The input:
Start of Block

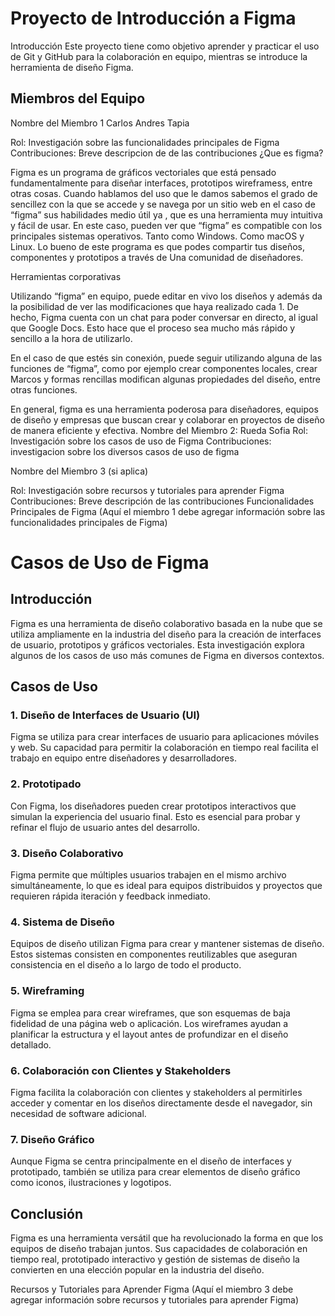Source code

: # Proyecto de Introducción a Figma
Introducción
Este proyecto tiene como objetivo aprender y practicar el uso de Git y GitHub para la colaboración en equipo, mientras se introduce la herramienta de diseño Figma.

## Miembros del Equipo
Nombre del Miembro 1 Carlos Andres Tapia

Rol: Investigación sobre las funcionalidades principales de Figma
Contribuciones: Breve descripcion de de las contribuciones 
¿Que es figma? 

Figma es un programa de gráficos vectoriales que está pensado fundamentalmente para diseñar interfaces, prototipos wireframess, entre otras cosas.  Cuando hablamos del uso que le damos sabemos el grado de sencillez con la que se accede y se navega por un sitio web en el caso de “figma” sus habilidades medio útil ya , que es una herramienta muy intuitiva y fácil de usar. En este caso, pueden ver que “figma” es compatible con los principales sistemas operativos. Tanto como Windows. Como macOS  y Linux. Lo bueno de este programa es que podes compartir tus diseños, componentes y prototipos a través de Una comunidad de diseñadores. 

Herramientas corporativas 

Utilizando “figma” en equipo, puede editar en vivo los diseños y además da la posibilidad de ver las modificaciones que haya realizado cada 1. De hecho, Figma cuenta con un chat para poder conversar en directo, al igual que Google Docs. Esto hace que el proceso sea mucho más rápido y sencillo a la hora de utilizarlo.  

En el caso de que estés sin conexión, puede seguir utilizando alguna de las funciones de “figma”, como por ejemplo crear componentes locales, crear Marcos y formas rencillas modifican algunas propiedades del diseño, entre otras funciones.  

En general, figma es una herramienta poderosa para diseñadores, equipos de diseño y empresas que buscan crear y colaborar en proyectos de diseño de manera eficiente y efectiva. 
Nombre del Miembro 2: Rueda Sofia
Rol: Investigación sobre los casos de uso de Figma
Contribuciones: investigacion sobre los diversos casos de uso de figma

Nombre del Miembro 3 (si aplica)

Rol: Investigación sobre recursos y tutoriales para aprender Figma
Contribuciones: Breve descripción de las contribuciones
Funcionalidades Principales de Figma
(Aquí el miembro 1 debe agregar información sobre las funcionalidades principales de Figma)

# Casos de Uso de Figma

## Introducción
Figma es una herramienta de diseño colaborativo basada en la nube que se utiliza ampliamente en la industria del diseño para la creación de interfaces de usuario, prototipos y gráficos vectoriales. Esta investigación explora algunos de los casos de uso más comunes de Figma en diversos contextos.

## Casos de Uso

### 1. Diseño de Interfaces de Usuario (UI)
Figma se utiliza para crear interfaces de usuario para aplicaciones móviles y web. Su capacidad para permitir la colaboración en tiempo real facilita el trabajo en equipo entre diseñadores y desarrolladores.

### 2. Prototipado
Con Figma, los diseñadores pueden crear prototipos interactivos que simulan la experiencia del usuario final. Esto es esencial para probar y refinar el flujo de usuario antes del desarrollo.

### 3. Diseño Colaborativo
Figma permite que múltiples usuarios trabajen en el mismo archivo simultáneamente, lo que es ideal para equipos distribuidos y proyectos que requieren rápida iteración y feedback inmediato.

### 4. Sistema de Diseño
Equipos de diseño utilizan Figma para crear y mantener sistemas de diseño. Estos sistemas consisten en componentes reutilizables que aseguran consistencia en el diseño a lo largo de todo el producto.

### 5. Wireframing
Figma se emplea para crear wireframes, que son esquemas de baja fidelidad de una página web o aplicación. Los wireframes ayudan a planificar la estructura y el layout antes de profundizar en el diseño detallado.

### 6. Colaboración con Clientes y Stakeholders
Figma facilita la colaboración con clientes y stakeholders al permitirles acceder y comentar en los diseños directamente desde el navegador, sin necesidad de software adicional.

### 7. Diseño Gráfico
Aunque Figma se centra principalmente en el diseño de interfaces y prototipado, también se utiliza para crear elementos de diseño gráfico como iconos, ilustraciones y logotipos.

## Conclusión
Figma es una herramienta versátil que ha revolucionado la forma en que los equipos de diseño trabajan juntos. Sus capacidades de colaboración en tiempo real, prototipado interactivo y gestión de sistemas de diseño la convierten en una elección popular en la industria del diseño.


Recursos y Tutoriales para Aprender Figma
(Aquí el miembro 3 debe agregar información sobre recursos y tutoriales para aprender Figma)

End of Block

Exercise details: Extract all the data above exactly, excluding every picture.

Result:
Source code

: # Proyecto de Introducción a Figma
Introducción
Este proyecto tiene como objetivo aprender y practicar el uso de Git y GitHub para la colaboración en equipo, mientras se introduce la herramienta de diseño Figma.

## Miembros del Equipo
Nombre del Miembro 1 Carlos Andres Tapia

Rol: Investigación sobre las funcionalidades principales de Figma
Contribuciones: Breve descripcion de de las contribuciones 
¿Que es figma? 

Figma es un programa de gráficos vectoriales que está pensado fundamentalmente para diseñar interfaces, prototipos wireframess, entre otras cosas.  Cuando hablamos del uso que le damos sabemos el grado de sencillez con la que se accede y se navega por un sitio web en el caso de “figma” sus habilidades medio útil ya , que es una herramienta muy intuitiva y fácil de usar. En este caso, pueden ver que “figma” es compatible con los principales sistemas operativos. Tanto como Windows. Como macOS  y Linux. Lo bueno de este programa es que podes compartir tus diseños, componentes y prototipos a través de Una comunidad de diseñadores. 

Herramientas corporativas 

Utilizando “figma” en equipo, puede editar en vivo los diseños y además da la posibilidad de ver las modificaciones que haya realizado cada 1. De hecho, Figma cuenta con un chat para poder conversar en directo, al igual que Google Docs. Esto hace que el proceso sea mucho más rápido y sencillo a la hora de utilizarlo.  

En el caso de que estés sin conexión, puede seguir utilizando alguna de las funciones de “figma”, como por ejemplo crear componentes locales, crear Marcos y formas rencillas modifican algunas propiedades del diseño, entre otras funciones.  

En general, figma es una herramienta poderosa para diseñadores, equipos de diseño y empresas que buscan crear y colaborar en proyectos de diseño de manera eficiente y efectiva. 
Nombre del Miembro 2: Rueda Sofia
Rol: Investigación sobre los casos de uso de Figma
Contribuciones: investigacion sobre los diversos casos de uso de figma

Nombre del Miembro 3 (si aplica)

Rol: Investigación sobre recursos y tutoriales para aprender Figma
Contribuciones: Breve descripción de las contribuciones
Funcionalidades Principales de Figma
(Aquí el miembro 1 debe agregar información sobre las funcionalidades principales de Figma)

# Casos de Uso de Figma

## Introducción
Figma es una herramienta de diseño colaborativo basada en la nube que se utiliza ampliamente en la industria del diseño para la creación de interfaces de usuario, prototipos y gráficos vectoriales. Esta investigación explora algunos de los casos de uso más comunes de Figma en diversos contextos.

## Casos de Uso

### 1. Diseño de Interfaces de Usuario (UI)
Figma se utiliza para crear interfaces de usuario para aplicaciones móviles y web. Su capacidad para permitir la colaboración en tiempo real facilita el trabajo en equipo entre diseñadores y desarrolladores.

### 2. Prototipado
Con Figma, los diseñadores pueden crear prototipos interactivos que simulan la experiencia del usuario final. Esto es esencial para probar y refinar el flujo de usuario antes del desarrollo.

### 3. Diseño Colaborativo
Figma permite que múltiples usuarios trabajen en el mismo archivo simultáneamente, lo que es ideal para equipos distribuidos y proyectos que requieren rápida iteración y feedback inmediato.

### 4. Sistema de Diseño
Equipos de diseño utilizan Figma para crear y mantener sistemas de diseño. Estos sistemas consisten en componentes reutilizables que aseguran consistencia en el diseño a lo largo de todo el producto.

### 5. Wireframing
Figma se emplea para crear wireframes, que son esquemas de baja fidelidad de una página web o aplicación. Los wireframes ayudan a planificar la estructura y el layout antes de profundizar en el diseño detallado.

### 6. Colaboración con Clientes y Stakeholders
Figma facilita la colaboración con clientes y stakeholders al permitirles acceder y comentar en los diseños directamente desde el navegador, sin necesidad de software adicional.

### 7. Diseño Gráfico
Aunque Figma se centra principalmente en el diseño de interfaces y prototipado, también se utiliza para crear elementos de diseño gráfico como iconos, ilustraciones y logotipos.

## Conclusión
Figma es una herramienta versátil que ha revolucionado la forma en que los equipos de diseño trabajan juntos. Sus capacidades de colaboración en tiempo real, prototipado interactivo y gestión de sistemas de diseño la convierten en una elección popular en la industria del diseño.


Recursos y Tutoriales para Aprender Figma
(Aquí el miembro 3 debe agregar información sobre recursos y tutoriales para aprender Figma)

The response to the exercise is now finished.